::: DATA IN THIS EXERCISE :::
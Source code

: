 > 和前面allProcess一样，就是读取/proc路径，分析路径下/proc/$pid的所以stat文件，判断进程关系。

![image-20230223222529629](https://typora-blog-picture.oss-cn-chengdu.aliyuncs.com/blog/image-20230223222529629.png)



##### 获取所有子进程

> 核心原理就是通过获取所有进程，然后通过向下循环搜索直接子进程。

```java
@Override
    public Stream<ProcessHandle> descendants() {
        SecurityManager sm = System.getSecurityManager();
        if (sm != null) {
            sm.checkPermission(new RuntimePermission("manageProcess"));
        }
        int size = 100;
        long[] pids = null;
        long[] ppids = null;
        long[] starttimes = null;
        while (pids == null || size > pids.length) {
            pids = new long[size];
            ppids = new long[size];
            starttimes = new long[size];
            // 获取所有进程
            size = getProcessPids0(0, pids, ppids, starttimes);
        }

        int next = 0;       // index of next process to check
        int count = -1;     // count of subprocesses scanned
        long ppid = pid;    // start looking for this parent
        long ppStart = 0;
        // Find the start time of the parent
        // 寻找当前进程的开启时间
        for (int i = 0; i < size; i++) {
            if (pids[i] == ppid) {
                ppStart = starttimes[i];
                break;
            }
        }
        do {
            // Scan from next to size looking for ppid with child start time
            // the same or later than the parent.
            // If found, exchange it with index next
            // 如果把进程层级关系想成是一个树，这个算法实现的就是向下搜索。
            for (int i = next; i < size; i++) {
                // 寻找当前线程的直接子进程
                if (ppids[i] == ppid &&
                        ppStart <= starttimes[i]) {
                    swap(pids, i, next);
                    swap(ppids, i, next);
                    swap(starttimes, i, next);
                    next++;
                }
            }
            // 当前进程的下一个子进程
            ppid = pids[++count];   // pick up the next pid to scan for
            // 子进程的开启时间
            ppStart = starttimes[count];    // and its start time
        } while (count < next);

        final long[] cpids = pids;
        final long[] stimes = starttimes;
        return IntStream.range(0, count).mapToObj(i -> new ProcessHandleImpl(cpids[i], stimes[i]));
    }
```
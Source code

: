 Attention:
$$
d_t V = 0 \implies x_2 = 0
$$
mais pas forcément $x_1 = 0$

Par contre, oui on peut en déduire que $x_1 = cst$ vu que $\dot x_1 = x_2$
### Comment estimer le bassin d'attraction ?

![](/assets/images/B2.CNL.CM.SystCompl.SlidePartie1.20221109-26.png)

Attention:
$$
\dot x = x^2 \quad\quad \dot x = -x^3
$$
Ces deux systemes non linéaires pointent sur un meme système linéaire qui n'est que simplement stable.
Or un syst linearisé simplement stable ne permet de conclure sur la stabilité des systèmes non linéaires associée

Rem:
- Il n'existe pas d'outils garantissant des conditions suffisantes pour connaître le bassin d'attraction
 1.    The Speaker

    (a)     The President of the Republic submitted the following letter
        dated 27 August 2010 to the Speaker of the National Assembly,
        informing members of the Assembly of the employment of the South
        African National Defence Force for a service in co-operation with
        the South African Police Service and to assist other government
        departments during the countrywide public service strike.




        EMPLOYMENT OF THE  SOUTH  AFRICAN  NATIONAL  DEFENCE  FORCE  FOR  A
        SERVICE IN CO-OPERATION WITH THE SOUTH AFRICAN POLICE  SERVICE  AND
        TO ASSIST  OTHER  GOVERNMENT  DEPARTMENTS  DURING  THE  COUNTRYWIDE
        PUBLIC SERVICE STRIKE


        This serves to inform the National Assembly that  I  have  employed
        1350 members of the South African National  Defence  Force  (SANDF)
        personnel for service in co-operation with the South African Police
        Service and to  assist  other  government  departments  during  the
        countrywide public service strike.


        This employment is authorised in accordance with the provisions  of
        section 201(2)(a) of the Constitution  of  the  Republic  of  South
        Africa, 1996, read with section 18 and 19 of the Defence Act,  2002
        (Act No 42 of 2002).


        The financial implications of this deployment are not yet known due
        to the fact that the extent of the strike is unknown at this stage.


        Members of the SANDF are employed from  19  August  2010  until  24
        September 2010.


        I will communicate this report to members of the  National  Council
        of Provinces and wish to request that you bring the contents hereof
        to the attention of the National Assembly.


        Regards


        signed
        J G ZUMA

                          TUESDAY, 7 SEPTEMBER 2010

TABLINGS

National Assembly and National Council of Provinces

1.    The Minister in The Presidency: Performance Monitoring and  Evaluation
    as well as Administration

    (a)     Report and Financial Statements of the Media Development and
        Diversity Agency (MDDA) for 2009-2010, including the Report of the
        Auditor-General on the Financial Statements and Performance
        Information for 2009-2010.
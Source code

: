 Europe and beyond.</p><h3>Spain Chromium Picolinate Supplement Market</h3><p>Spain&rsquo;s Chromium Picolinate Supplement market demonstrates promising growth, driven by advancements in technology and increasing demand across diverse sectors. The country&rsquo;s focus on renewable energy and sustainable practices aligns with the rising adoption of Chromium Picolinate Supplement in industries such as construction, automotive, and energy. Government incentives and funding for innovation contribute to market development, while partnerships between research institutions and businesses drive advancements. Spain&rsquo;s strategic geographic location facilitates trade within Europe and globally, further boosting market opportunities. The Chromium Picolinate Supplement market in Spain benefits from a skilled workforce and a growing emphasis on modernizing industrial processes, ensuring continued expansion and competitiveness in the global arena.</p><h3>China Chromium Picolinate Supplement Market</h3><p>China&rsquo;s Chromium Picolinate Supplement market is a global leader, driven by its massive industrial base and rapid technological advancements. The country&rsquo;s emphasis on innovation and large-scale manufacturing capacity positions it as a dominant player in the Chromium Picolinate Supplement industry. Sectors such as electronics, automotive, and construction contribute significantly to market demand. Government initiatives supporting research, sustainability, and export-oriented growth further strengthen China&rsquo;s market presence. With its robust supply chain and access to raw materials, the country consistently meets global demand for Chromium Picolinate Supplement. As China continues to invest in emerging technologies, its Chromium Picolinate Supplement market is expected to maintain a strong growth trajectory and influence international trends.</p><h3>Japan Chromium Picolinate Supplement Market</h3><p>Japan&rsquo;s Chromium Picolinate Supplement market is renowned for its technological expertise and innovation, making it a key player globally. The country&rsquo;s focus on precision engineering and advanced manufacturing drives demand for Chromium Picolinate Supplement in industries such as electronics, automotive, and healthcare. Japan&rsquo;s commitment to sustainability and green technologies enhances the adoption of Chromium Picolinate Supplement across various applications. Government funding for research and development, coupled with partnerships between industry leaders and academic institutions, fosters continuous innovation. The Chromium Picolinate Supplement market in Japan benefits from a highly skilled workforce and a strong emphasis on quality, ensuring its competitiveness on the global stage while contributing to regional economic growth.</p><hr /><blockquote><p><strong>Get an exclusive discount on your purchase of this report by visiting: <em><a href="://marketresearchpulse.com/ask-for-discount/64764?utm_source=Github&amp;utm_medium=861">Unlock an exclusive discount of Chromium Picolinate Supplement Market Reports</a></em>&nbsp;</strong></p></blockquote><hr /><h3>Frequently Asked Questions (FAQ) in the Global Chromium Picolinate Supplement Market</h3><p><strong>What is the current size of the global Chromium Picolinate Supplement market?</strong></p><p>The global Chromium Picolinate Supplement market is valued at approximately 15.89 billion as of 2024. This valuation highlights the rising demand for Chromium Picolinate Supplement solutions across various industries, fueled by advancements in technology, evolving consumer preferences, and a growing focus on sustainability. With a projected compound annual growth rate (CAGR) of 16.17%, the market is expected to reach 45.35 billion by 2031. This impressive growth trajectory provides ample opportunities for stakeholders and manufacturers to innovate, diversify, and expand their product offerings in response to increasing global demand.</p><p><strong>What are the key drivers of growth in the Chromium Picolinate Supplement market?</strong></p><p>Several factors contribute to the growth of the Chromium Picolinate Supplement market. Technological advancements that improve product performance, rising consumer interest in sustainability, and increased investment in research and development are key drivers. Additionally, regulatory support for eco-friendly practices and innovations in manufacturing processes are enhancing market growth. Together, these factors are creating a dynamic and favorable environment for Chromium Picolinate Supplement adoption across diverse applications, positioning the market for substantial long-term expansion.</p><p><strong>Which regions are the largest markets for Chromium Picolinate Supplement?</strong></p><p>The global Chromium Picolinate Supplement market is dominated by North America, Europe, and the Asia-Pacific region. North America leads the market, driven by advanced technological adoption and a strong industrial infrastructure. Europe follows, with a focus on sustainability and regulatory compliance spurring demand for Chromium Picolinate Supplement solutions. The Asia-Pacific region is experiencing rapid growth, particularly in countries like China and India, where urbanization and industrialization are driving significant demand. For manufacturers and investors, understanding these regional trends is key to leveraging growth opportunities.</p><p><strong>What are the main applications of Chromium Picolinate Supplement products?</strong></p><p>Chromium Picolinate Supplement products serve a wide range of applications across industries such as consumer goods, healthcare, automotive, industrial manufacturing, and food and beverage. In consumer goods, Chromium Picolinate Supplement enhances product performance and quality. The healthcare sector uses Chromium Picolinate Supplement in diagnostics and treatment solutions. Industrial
:::
*DESCRIPTION OF THE TASK*.
Please return each line of the listing above that contains "Statements".

*TASK SOLUTION*.
    (a)     Report and Financial Statements of the Media Development and
        Auditor-General on the Financial Statements and Performance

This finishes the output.